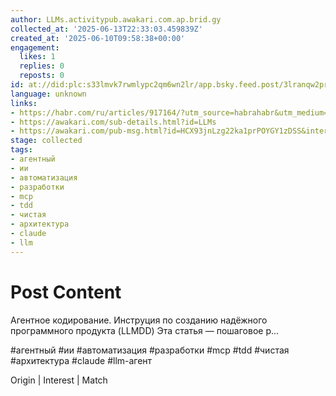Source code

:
 ```yaml
---
author: LLMs.activitypub.awakari.com.ap.brid.gy
collected_at: '2025-06-13T22:33:03.459839Z'
created_at: '2025-06-10T09:58:38+00:00'
engagement:
  likes: 1
  replies: 0
  reposts: 0
id: at://did:plc:s33lmvk7rwmlypc2qm6wn2lr/app.bsky.feed.post/3lranqw2prmn2
language: unknown
links:
- https://habr.com/ru/articles/917164/?utm_source=habrahabr&utm_medium=rss&utm_campaign=917164
- https://awakari.com/sub-details.html?id=LLMs
- https://awakari.com/pub-msg.html?id=HCX93jnLzg22ka1prPOYGY1zDSS&interestId=LLMs
stage: collected
tags:
- агентный
- ии
- автоматизация
- разработки
- mcp
- tdd
- чистая
- архитектура
- claude
- llm
---
```


# Post Content

Агентное кодирование. Инструция по созданию надёжного программного продукта (LLMDD) Эта статья — пошаговое р...

#агентный #ии #автоматизация #разработки #mcp #tdd #чистая #архитектура #claude #llm-агент

Origin | Interest | Match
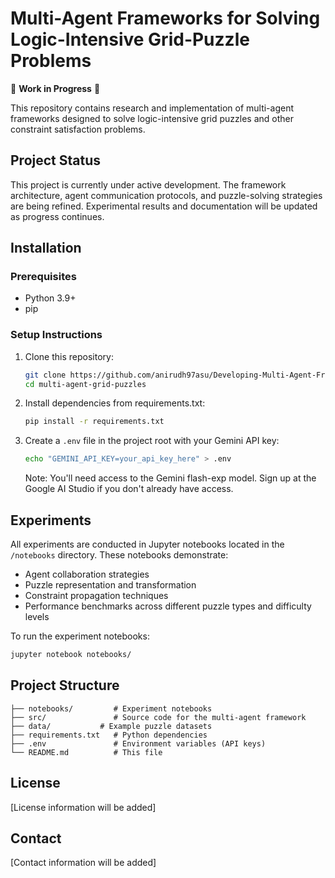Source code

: # Multi-Agent Frameworks for Solving Logic-Intensive Grid-Puzzle Problems

🚧 **Work in Progress** 🚧

This repository contains research and implementation of multi-agent frameworks designed to solve logic-intensive grid puzzles and other constraint satisfaction problems.

## Project Status

This project is currently under active development. The framework architecture, agent communication protocols, and puzzle-solving strategies are being refined. Experimental results and documentation will be updated as progress continues.

## Installation

### Prerequisites
- Python 3.9+
- pip

### Setup Instructions

1. Clone this repository:
   ```bash
   git clone https://github.com/anirudh97asu/Developing-Multi-Agent-Frameworks-for-Solving-Logic-Intensive-Grid-Puzzle-Problems.git
   cd multi-agent-grid-puzzles
   ```

2. Install dependencies from requirements.txt:
   ```bash
   pip install -r requirements.txt
   ```

3. Create a `.env` file in the project root with your Gemini API key:
   ```bash
   echo "GEMINI_API_KEY=your_api_key_here" > .env
   ```

   Note: You'll need access to the Gemini flash-exp model. Sign up at the Google AI Studio if you don't already have access.

## Experiments

All experiments are conducted in Jupyter notebooks located in the `/notebooks` directory. These notebooks demonstrate:

- Agent collaboration strategies
- Puzzle representation and transformation
- Constraint propagation techniques
- Performance benchmarks across different puzzle types and difficulty levels

To run the experiment notebooks:
```bash
jupyter notebook notebooks/
```

## Project Structure

```
├── notebooks/         # Experiment notebooks
├── src/               # Source code for the multi-agent framework
├── data/           # Example puzzle datasets
├── requirements.txt   # Python dependencies
├── .env               # Environment variables (API keys)
└── README.md          # This file
```

## License

[License information will be added]

## Contact

[Contact information will be added]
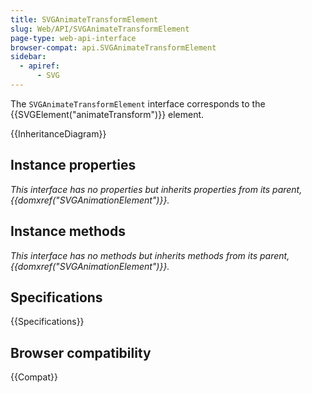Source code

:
 ```yaml
---
title: SVGAnimateTransformElement
slug: Web/API/SVGAnimateTransformElement
page-type: web-api-interface
browser-compat: api.SVGAnimateTransformElement
sidebar:
  - apiref:
      - SVG
---
```


The `SVGAnimateTransformElement` interface corresponds to the {{SVGElement("animateTransform")}} element.

{{InheritanceDiagram}}

## Instance properties

_This interface has no properties but inherits properties from its parent, {{domxref("SVGAnimationElement")}}._

## Instance methods

_This interface has no methods but inherits methods from its parent, {{domxref("SVGAnimationElement")}}._

## Specifications

{{Specifications}}

## Browser compatibility

{{Compat}}
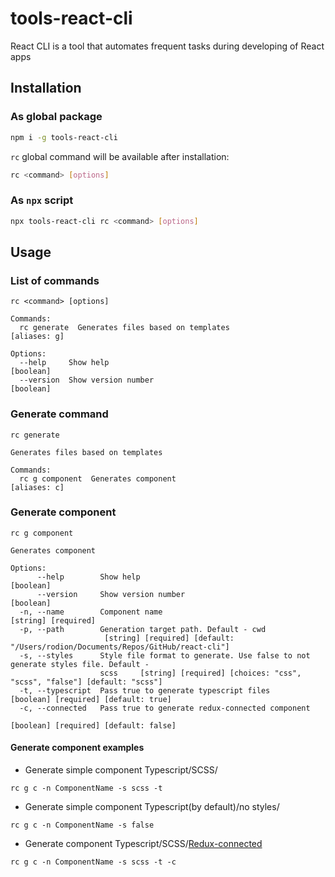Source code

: # tools-react-cli

React CLI is a tool that automates frequent tasks during developing of React apps

## Installation

### As global package

```bash
npm i -g tools-react-cli
```

`rc` global command will be available after installation:

```bash
rc <command> [options]
```

### As `npx` script

```bash
npx tools-react-cli rc <command> [options]
```

## Usage

### List of commands

```
rc <command> [options]

Commands:
  rc generate  Generates files based on templates                                       [aliases: g]

Options:
  --help     Show help                                                                     [boolean]
  --version  Show version number                                                           [boolean]
```

### Generate command

```
rc generate

Generates files based on templates

Commands:
  rc g component  Generates component                                                   [aliases: c]
```

### Generate component

```
rc g component

Generates component

Options:
      --help        Show help                                                              [boolean]
      --version     Show version number                                                    [boolean]
  -n, --name        Component name                                               [string] [required]
  -p, --path        Generation target path. Default - cwd
                     [string] [required] [default: "/Users/rodion/Documents/Repos/GitHub/react-cli"]
  -s, --styles      Style file format to generate. Use false to not generate styles file. Default -
                    scss     [string] [required] [choices: "css", "scss", "false"] [default: "scss"]
  -t, --typescript  Pass true to generate typescript files      [boolean] [required] [default: true]
  -c, --connected   Pass true to generate redux-connected component
                                                               [boolean] [required] [default: false]
```

#### Generate component examples

- Generate simple component Typescript/SCSS/
```
rc g c -n ComponentName -s scss -t
```

- Generate simple component Typescript(by default)/no styles/
```
rc g c -n ComponentName -s false
```

- Generate component Typescript/SCSS/[Redux-connected](https://react-redux.js.org/using-react-redux/connect-mapstate)
```
rc g c -n ComponentName -s scss -t -c
```



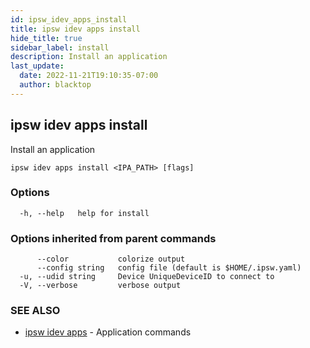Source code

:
 ```yaml
---
id: ipsw_idev_apps_install
title: ipsw idev apps install
hide_title: true
sidebar_label: install
description: Install an application
last_update:
  date: 2022-11-21T19:10:35-07:00
  author: blacktop
---
```

## ipsw idev apps install

Install an application

```
ipsw idev apps install <IPA_PATH> [flags]
```

### Options

```
  -h, --help   help for install
```

### Options inherited from parent commands

```
      --color           colorize output
      --config string   config file (default is $HOME/.ipsw.yaml)
  -u, --udid string     Device UniqueDeviceID to connect to
  -V, --verbose         verbose output
```

### SEE ALSO

* [ipsw idev apps](/docs/cli/apps/ipsw_idev_apps)	 - Application commands

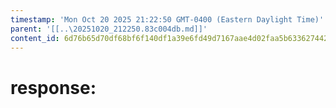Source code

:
```yaml
---
timestamp: 'Mon Oct 20 2025 21:22:50 GMT-0400 (Eastern Daylight Time)'
parent: '[[..\20251020_212250.83c004db.md]]'
content_id: 6d76b65d70df68bf6f140df1a39e6fd49d7167aae4d02faa5b63362744266256
---
```


# response:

What the exercise asks → Across the whole listing above, report each line that includes "разработки".

Final answer →
- разработки
#агентный #ии #автоматизация #разработки #mcp #tdd #чистая #архитектура #claude #llm-агент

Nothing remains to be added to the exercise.